Peu convaincu alors par une relance de cette recette, Start, le nouveau propriétaire s’appliquera à casser les fondamentaux de Sud Radio pour l’emmener sur les chemins de la « talk-radio », le format qui réussit à RMC.

Parallèlement, la station qui vivait toujours en 2005 comme une grande généraliste des années 80 va connaître une importante cure d’amaigrissement imposée par les cost killers : plan social, réduction des emplois administratifs, déménagement des locaux spacieux du centre-ville de Toulouse, suppression de la discothèque, fermeture des bureaux locaux de Montpellier, Perpignan et Pau…

Cette diminution des moyens et cette entrée dans l’ère du low cost s’accompagnera d’une perte d’identité et d’un brouillage de l’image de la radio. L’histoire de l’ancienne grande radio semble reniée, un certain esprit « terroir » est abandonné et les codes propres au Sud-Ouest de la France sont gommés pour plaire aux nouvelles zones d’émission desservies par Sud : Marseille, Clermont-Ferrand, Limoges puis Paris en août 2011.

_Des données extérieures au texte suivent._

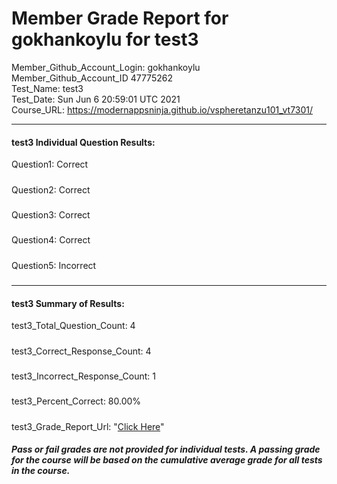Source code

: # Member Grade Report for gokhankoylu for test3  
   
Member_Github_Account_Login: gokhankoylu  
Member_Github_Account_ID 47775262  
Test_Name: test3  
Test_Date: Sun Jun  6 20:59:01 UTC 2021  
Course_URL: https://modernappsninja.github.io/vspheretanzu101_vt7301/  
   
---  
#### test3 Individual Question Results:  
Question1: Correct  
#####  
Question2: Correct  
#####  
Question3: Correct  
#####  
Question4: Correct  
#####  
Question5: Incorrect  
#####  
---  
#### test3 Summary of Results:  
test3_Total_Question_Count: 4  
#####  
test3_Correct_Response_Count: 4  
#####  
test3_Incorrect_Response_Count: 1  
#####  
test3_Percent_Correct: 80.00%  
#####  
test3_Grade_Report_Url: "[Click Here](https://github.com/modernappsninjas/gokhankoylu/blob/main/static/userdata/courses/vspheretanzu101_vt7301/grade_report.pr565.test3.md)"
##### Pass or fail grades are not provided for individual tests. A passing grade for the course will be based on the cumulative average grade for all tests in the course.  
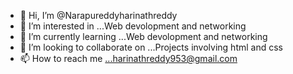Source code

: - 👋 Hi, I’m @Narapureddyharinathreddy
- 👀 I’m interested in ...Web devolopment and networking
- 🌱 I’m currently learning ...Web devolopment and networking
- 💞️ I’m looking to collaborate on ...Projects involving html and css
- 📫 How to reach me ...harinathreddy953@gmail.com

<!---
Narapureddyharinathreddy/Narapureddyharinathreddy is a ✨ special ✨ repository because its `README.md` (this file) appears on your GitHub profile.
You can click the Preview link to take a look at your changes.
--->
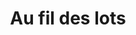 ---
title: "Au fil des lots"
url: /gonfreville-lorcher/au-fil-des-lots/
shop: magasin de campagne
---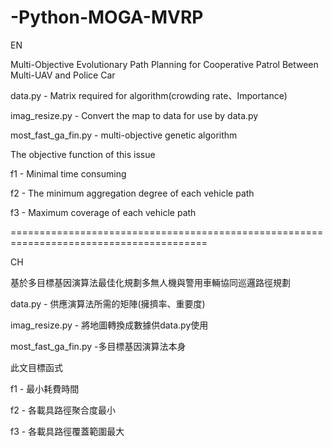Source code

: # -Python-MOGA-MVRP
EN

Multi-Objective Evolutionary Path Planning for Cooperative Patrol Between Multi-UAV and Police Car

data.py - Matrix required for algorithm(crowding rate、Importance)

imag_resize.py - Convert the map to data for use by data.py

most_fast_ga_fin.py - multi-objective genetic algorithm


The objective function of this issue

f1 - Minimal time consuming

f2 - The minimum aggregation degree of each vehicle path

f3 - Maximum coverage of each vehicle path



========================================================================================

CH

基於多目標基因演算法最佳化規劃多無人機與警用車輛協同巡邏路徑規劃

data.py - 供應演算法所需的矩陣(擁擠率、重要度)

imag_resize.py - 將地圖轉換成數據供data.py使用

most_fast_ga_fin.py -多目標基因演算法本身


此文目標函式

f1 - 最小耗費時間

f2 - 各載具路徑聚合度最小

f3 - 各載具路徑覆蓋範圍最大
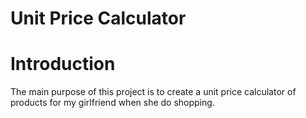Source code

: # Unit Price Calculator
# Introduction

The main purpose of this project is to create a unit price calculator of products for my girlfriend when she do shopping.
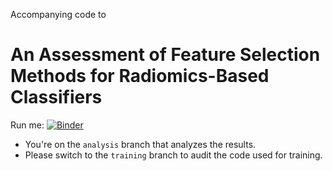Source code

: Accompanying code to

# An Assessment of Feature Selection Methods for Radiomics-Based Classifiers

Run me: [![Binder](https://mybinder.org/badge_logo.svg)](https://mybinder.org/v2/gh/bgalvao/radiomic-feature-selection/analysis?filepath=data_analysis.ipynb)


- You're on the `analysis` branch that analyzes the results.
- Please switch to the `training` branch to audit the code used for training.
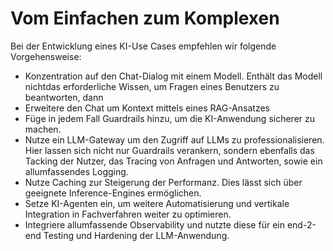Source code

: # Vom Einfachen zum Komplexen

Bei der Entwicklung eines KI-Use Cases empfehlen wir folgende Vorgehensweise:

- Konzentration auf den Chat-Dialog mit einem Modell. Enthält das Modell nichtdas erforderliche Wissen, um Fragen eines Benutzers zu beantworten, dann 
- Erweitere den Chat um Kontext mittels eines RAG-Ansatzes
- Füge in jedem Fall Guardrails hinzu, um die KI-Anwendung sicherer zu machen.
- Nutze ein LLM-Gateway um den Zugriff auf LLMs zu professionalisieren. Hier lassen sich nicht nur Guardrails verankern, sondern ebenfalls das Tacking der Nutzer, das Tracing von Anfragen und Antworten, sowie ein allumfassendes Logging.  
- Nutze Caching zur Steigerung der Performanz. Dies lässt sich über geeignete Inference-Engines ermöglichen.
- Setze KI-Agenten ein, um weitere Automatisierung und vertikale Integration in Fachverfahren weiter zu optimieren. 
- Integriere allumfassende Observability und nutzte diese für ein end-2-end Testing und Hardening der LLM-Anwendung.
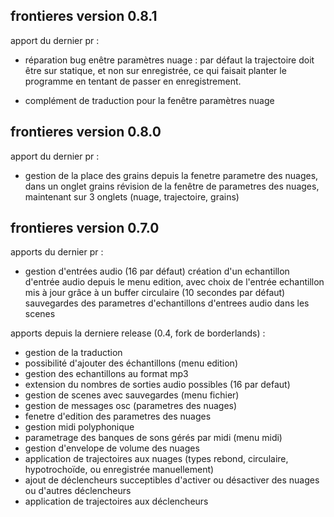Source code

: ## frontieres version 0.8.1

apport du dernier pr :

- réparation bug enêtre paramètres nuage : par défaut la trajectoire doit être sur statique, et non sur enregistrée, ce qui faisait planter le programme en tentant de passer en enregistrement.

- complément de traduction pour la fenêtre paramètres nuage

## frontieres version 0.8.0

apport du dernier pr :

- gestion de la place des grains
      depuis la fenetre parametre des nuages, dans un onglet grains
      révision de la fenêtre de parametres des nuages, maintenant sur 3 onglets (nuage, trajectoire, grains)

## frontieres version 0.7.0

apports du dernier pr : 

- gestion d'entrées audio (16 par défaut)
      création d'un echantillon d'entrée audio depuis le menu edition, avec choix de l'entrée
      echantillon mis à jour grâce à un buffer circulaire (10 secondes par défaut)
      sauvegardes des parametres d'echantillons d'entrees audio dans les scenes

apports depuis la derniere release (0.4, fork de borderlands) :

- gestion de la traduction
- possibilité d'ajouter des échantillons (menu edition)
- gestion des echantillons au format mp3
- extension du nombres de sorties audio possibles (16 par defaut)
- gestion de scenes avec sauvegardes (menu fichier)
- gestion de messages osc (parametres des nuages)
- fenetre d'edition des parametres des nuages
- gestion midi polyphonique
- parametrage des banques de sons gérés par midi (menu midi)
- gestion d'envelope de volume des nuages
- application de trajectoires aux nuages (types rebond, circulaire, hypotrochoïde, ou enregistrée manuellement)
- ajout de déclencheurs succeptibles d'activer ou désactiver des nuages ou d'autres déclencheurs
- application de trajectoires aux déclencheurs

Depuis 2005, les changements de caps et de formules éditoriales se sont succédés, achevant d’anéantir totalement le peu de réputation dont jouissait Sud Radio à Toulouse et dans quelques fiefs de la région Midi-Pyrénées, sans pour autant attirer de nouveaux auditeurs dans les autres grandes métropoles couvertes plus récemment.

En 2006, Sud Radio devient tout d’abord une radio de débats. On y supprime toute trace de musique et l’antenne devient essentiellement parlée et alimentée par les auditeurs. On cause de tout et de rien pour la combler : d’actualité, de politique, de télé, de sport, de sexualité ou de surnaturel.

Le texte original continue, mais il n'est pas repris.